The MRC’s Chief Executive Officer Dr Olivier Cogels signed the agreement with Mr Etienne Woitellier, Director of the Agence Française de Développement (the French Development Agency) in Vientiane, in the presence of H. E. Maurice Portiche, Ambassador of France to the Lao PDR.

This is the second agreement the MRC has signed this year with AFD and complements the first agreement (for 800,000 Euros) signed in January 2006, bringing the amount of French support to 3.3 million Euros

The Mekong HYCOS project aims at establishing a reliable and well functioning regional hydrological observation system covering the mainstream and main tributaries of the Mekong River shared by the four member states of Cambodia, Lao PDR, Thailand and Viet Nam. The project is part of the Information and Knowledge Management Programme of the MRC, aiming at providing up-to-date and objective data, information and decision support tools to basin's stakeholders. It will be developed in partnership with the World Meteorological Organisation.

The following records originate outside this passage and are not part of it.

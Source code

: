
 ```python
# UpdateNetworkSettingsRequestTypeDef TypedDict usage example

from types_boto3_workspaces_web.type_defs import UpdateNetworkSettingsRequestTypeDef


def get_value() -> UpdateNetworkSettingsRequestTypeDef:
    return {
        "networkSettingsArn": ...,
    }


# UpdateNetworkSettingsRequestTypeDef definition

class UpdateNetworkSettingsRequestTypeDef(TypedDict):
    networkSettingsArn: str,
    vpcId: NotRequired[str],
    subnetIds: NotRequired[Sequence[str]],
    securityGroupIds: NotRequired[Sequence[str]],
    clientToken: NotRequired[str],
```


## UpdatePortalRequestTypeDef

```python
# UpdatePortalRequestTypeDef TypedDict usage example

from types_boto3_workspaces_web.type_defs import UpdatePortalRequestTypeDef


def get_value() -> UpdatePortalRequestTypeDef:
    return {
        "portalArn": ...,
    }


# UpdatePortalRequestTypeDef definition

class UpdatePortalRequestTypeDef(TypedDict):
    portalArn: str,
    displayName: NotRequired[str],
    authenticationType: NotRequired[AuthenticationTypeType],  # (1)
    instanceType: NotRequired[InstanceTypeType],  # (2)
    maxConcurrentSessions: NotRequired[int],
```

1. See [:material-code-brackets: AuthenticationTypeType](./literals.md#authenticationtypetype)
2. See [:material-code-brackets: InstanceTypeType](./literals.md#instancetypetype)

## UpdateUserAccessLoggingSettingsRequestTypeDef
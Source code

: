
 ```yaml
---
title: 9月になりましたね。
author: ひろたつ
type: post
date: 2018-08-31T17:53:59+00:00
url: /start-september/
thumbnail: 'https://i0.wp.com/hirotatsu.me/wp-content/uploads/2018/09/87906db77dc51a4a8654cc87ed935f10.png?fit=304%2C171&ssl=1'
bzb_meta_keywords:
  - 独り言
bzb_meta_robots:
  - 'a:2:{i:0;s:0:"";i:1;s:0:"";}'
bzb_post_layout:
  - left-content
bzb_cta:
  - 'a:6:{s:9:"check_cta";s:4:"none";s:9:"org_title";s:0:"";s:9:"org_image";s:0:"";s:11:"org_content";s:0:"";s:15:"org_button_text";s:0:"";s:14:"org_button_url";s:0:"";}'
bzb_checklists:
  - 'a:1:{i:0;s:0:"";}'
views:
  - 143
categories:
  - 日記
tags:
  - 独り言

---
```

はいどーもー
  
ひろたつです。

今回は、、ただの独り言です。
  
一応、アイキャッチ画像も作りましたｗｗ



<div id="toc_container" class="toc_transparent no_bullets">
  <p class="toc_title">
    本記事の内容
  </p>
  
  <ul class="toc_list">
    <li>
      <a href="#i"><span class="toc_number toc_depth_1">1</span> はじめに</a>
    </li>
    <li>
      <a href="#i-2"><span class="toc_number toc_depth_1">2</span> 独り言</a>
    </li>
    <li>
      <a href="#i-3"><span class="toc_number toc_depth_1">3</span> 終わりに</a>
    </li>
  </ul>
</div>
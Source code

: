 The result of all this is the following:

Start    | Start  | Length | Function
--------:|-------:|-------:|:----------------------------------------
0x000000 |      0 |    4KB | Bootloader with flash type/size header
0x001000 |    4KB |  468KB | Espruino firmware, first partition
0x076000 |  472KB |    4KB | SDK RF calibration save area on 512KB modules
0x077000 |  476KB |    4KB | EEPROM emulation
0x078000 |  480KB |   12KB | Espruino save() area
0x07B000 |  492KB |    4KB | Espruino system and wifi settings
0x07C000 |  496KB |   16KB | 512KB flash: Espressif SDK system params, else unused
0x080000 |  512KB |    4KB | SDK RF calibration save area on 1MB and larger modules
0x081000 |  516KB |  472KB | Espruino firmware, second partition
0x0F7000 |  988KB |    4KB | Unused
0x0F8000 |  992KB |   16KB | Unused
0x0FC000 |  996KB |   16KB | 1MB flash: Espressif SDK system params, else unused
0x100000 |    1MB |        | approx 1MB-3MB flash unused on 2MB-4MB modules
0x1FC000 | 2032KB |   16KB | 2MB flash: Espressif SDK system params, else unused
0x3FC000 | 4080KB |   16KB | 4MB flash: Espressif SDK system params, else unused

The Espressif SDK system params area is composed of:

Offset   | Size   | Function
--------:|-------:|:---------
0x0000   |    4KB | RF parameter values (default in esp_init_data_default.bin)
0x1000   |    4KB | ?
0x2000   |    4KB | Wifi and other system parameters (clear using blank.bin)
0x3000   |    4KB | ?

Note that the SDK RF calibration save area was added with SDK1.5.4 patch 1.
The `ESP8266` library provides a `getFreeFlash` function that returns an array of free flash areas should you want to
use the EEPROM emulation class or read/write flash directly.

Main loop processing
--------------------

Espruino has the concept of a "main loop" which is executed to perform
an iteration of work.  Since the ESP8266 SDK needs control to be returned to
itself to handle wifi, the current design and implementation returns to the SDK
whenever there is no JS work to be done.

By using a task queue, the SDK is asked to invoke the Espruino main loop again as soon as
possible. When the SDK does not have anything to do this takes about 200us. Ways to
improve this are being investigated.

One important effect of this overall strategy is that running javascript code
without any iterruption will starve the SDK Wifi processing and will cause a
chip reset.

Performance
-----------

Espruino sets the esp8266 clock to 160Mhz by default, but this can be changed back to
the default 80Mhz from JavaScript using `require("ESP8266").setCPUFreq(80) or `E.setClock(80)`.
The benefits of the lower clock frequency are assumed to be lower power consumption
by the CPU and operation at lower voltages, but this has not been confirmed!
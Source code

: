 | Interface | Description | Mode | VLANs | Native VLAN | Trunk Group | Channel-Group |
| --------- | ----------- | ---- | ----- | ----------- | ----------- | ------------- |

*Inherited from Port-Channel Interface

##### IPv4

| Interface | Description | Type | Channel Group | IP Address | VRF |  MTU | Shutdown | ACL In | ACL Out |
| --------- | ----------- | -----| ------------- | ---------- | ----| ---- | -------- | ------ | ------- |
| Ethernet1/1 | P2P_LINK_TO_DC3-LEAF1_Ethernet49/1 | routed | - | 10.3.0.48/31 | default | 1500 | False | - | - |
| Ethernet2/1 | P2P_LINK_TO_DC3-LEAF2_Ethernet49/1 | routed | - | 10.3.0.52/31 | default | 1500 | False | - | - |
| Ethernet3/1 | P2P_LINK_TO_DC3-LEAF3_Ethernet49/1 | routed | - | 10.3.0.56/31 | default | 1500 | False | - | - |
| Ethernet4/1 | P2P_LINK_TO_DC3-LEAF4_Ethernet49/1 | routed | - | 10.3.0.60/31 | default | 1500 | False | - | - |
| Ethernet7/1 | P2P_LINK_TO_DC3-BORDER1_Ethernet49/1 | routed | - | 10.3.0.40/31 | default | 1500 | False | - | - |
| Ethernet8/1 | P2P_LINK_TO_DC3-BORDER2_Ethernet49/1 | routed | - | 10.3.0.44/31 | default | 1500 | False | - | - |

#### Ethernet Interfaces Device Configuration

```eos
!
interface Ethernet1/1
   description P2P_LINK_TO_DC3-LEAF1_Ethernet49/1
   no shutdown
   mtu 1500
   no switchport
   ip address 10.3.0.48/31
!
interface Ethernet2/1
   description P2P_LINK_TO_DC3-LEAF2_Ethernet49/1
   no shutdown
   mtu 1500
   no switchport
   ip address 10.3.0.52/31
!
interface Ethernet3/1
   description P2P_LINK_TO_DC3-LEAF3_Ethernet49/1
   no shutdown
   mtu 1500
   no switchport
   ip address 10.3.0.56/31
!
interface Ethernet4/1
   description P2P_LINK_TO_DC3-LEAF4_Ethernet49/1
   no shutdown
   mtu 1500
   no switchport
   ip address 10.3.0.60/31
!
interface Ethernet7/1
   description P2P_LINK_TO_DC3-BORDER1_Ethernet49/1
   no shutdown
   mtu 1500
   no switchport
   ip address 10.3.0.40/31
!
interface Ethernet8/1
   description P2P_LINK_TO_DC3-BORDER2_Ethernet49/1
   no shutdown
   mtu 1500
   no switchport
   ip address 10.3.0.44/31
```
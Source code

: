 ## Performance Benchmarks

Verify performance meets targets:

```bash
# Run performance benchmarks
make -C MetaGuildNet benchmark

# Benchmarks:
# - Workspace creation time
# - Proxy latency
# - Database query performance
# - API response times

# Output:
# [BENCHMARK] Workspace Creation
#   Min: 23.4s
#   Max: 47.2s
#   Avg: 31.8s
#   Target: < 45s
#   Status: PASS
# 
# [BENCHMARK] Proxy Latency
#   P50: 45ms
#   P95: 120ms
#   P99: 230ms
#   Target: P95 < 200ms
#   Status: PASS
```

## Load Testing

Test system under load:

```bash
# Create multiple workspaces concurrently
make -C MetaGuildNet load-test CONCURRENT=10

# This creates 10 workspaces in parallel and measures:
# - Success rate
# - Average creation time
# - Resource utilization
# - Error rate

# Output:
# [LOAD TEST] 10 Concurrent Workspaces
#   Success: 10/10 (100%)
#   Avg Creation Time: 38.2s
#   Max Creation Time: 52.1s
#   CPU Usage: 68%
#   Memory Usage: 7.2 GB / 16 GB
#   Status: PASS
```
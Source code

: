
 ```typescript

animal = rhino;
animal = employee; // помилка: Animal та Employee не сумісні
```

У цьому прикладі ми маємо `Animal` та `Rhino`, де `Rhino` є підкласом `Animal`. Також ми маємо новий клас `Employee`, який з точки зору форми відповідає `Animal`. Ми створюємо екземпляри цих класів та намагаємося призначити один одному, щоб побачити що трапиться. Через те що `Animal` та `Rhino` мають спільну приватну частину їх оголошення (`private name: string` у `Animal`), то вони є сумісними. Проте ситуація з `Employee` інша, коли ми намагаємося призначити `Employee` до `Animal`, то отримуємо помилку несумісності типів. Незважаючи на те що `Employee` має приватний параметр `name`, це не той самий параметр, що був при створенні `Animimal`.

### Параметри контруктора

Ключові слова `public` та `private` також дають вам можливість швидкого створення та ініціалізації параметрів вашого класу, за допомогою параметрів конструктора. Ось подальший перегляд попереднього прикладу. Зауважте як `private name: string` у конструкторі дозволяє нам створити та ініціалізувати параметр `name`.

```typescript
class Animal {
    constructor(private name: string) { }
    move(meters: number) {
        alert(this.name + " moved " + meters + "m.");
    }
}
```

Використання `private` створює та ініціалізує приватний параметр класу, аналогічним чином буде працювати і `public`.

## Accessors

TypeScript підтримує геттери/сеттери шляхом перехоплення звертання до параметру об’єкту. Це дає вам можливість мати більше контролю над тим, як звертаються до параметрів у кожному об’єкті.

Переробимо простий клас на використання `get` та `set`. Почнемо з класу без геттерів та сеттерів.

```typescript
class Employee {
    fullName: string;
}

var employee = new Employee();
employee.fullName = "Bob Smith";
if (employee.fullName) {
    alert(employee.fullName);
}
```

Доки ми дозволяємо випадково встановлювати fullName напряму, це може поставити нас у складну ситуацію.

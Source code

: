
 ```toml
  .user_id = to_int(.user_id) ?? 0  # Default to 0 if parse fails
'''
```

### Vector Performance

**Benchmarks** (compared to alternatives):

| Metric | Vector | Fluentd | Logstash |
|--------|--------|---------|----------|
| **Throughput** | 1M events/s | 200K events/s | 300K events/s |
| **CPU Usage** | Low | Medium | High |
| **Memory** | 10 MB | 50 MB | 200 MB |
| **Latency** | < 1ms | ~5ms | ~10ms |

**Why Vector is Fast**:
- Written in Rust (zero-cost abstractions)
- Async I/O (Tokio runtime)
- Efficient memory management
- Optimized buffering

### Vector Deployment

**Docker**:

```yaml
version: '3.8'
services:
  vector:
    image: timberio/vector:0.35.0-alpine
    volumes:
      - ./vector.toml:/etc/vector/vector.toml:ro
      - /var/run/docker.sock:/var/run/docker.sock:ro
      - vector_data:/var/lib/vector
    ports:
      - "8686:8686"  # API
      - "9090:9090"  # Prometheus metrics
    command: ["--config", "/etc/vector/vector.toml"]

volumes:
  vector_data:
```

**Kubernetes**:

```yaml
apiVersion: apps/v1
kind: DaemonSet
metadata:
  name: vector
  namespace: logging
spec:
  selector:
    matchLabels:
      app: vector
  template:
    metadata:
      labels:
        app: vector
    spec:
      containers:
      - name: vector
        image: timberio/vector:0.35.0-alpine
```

H.E. Mr Alistair Maclean, Ambassador of Australia to the Lao PDR, also attended the ceremony as the Australian Government’s development arm, AusAID, has been deeply involved with the MRC’s river monitoring work through its support of the Appropriate Hydrological Network Improvement (AHNIP) project, which has put in place a regional hydrological system. The AHNIP system is now working well providing near real time data for more than 10 stations in the basin. HYCOS will further strengthen this system. The MRC team will work to ensure the integration and compatibility of the two systems.

H.E Mr Portiche said the Mekong-HYCOS would become an important tool which would help the MRC to carry out its primary role of managing the waters of the Mekong River Basin.

Dr Cogels expressed the MRC’s gratitude to the French government for its continued support of its work and said the Mekong-HYCOS project would enable the MRC to be of more assistance to the basin’s flood prone communities by improving early warning systems and reducing flood vulnerability, so saving lives and reducing the economic damage caused by floods.